In questa ultima parte del presente testo l'analisi riprende dal riconoscimento, lo sviluppo e la piena effettività dei diritti sociali all'interno dei Trattati e delle Convenzioni internazionali. Come accennato più volte nella parte introduttiva del lavoro, il problema di riconoscimento e tutela dei diritti sociali non è solo di natura nazionale, bensì anche a livello internazionale si sono avuti importanti ritardi sul punto. Il percorso che ha portato all'introduzione dei diritti sociali è stato lungo e controverso, e bisogna anche considerare che proprio per la natura mutevole di detti diritti non è possibile generare delle applicazioni che siano statiche, ma devono necessariamente seguire lo sviluppo della società, oltreché i cicli economici che accompagnano i diversi livelli di governo. Una prima introduzione ai diritti sociali, quanto meno per ciò che attiene alla parte riconducibile alle tutele per i lavoratori è possibile notarla già con la Rivoluzione industriale di metà Ottocento, come già anticipato. Di fatti, il repentino progresso di meccanismi di produzione portò un'intensificazione della necessità di manodopera ed operai, che si rovesciarono nelle città, portando con sé anche le proprie famiglie. Questo evento generò un'attenzione nei confronti delle condizioni dei lavoratori, ma esclusivamente inerente all'ambito lavorativo e solo nell'ottica di accrescere le prestazioni sul luogo di lavoro, meno intensa invece risulta l'interesse dell'epoca nei confronti della gestione della vita familiare, e quindi personale degli individui.
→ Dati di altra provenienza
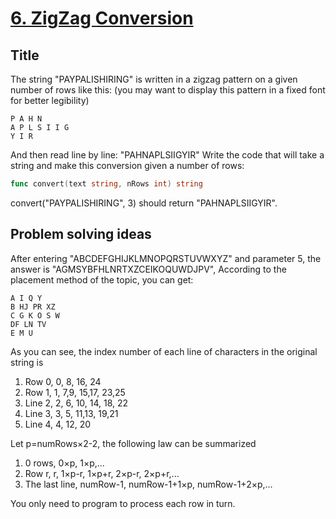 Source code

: # [6. ZigZag Conversion](https://leetcode.com/problems/zigzag-conversion/)

## Title

The string "PAYPALISHIRING" is written in a zigzag pattern on a given number of rows like this: (you may want to display this pattern in a fixed font for better legibility)

```text
P A H N
A P L S I I G
Y I R
```

And then read line by line: "PAHNAPLSIIGYIR"
Write the code that will take a string and make this conversion given a number of rows:

```go
func convert(text string, nRows int) string
```

convert("PAYPALISHIRING", 3) should return "PAHNAPLSIIGYIR".

## Problem solving ideas

After entering "ABCDEFGHIJKLMNOPQRSTUVWXYZ" and parameter 5, the answer is "AGMSYBFHLNRTXZCEIKOQUWDJPV",
According to the placement method of the topic, you can get:

```text
A I Q Y
B HJ PR XZ
C G K O S W
DF LN TV
E M U
```

As you can see, the index number of each line of characters in the original string is

1. Row 0, 0, 8, 16, 24
1. Row 1, 1, 7,9, 15,17, 23,25
1. Line 2, 2, 6, 10, 14, 18, 22
1. Line 3, 3, 5, 11,13, 19,21
1. Line 4, 4, 12, 20

Let p=numRows×2-2, the following law can be summarized

1. 0 rows, 0×p, 1×p,...
1. Row r, r, 1×p-r, 1×p+r, 2×p-r, 2×p+r,...
1. The last line, numRow-1, numRow-1+1×p, numRow-1+2×p,...

You only need to program to process each row in turn.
Come più volte anticipato, anche in merito ai diritti fondamentali dell'uomo, anche detti diritti restarono per anni nella penombra, sino alla conclusione dei due conflitti mondiali. Al termine del conflitto, la questione dei diritti si riaccese, seppur lentamente, negli organismi sovranazionali ed internazionali.

Lentezza giustificata dal fatto che lo scopo iniziale della Comunità europea era la creazione di un mercato comune. Il Trattato di Roma del 1957 previde una debole competenza comunitaria in seno ai diritti, basandosi sul presupposto che ad occuparsi di essi dovessero essere gli Stati nazionali, mentre la Comunità sarebbe dovuta intervenire per armonizzare le politiche nazionali.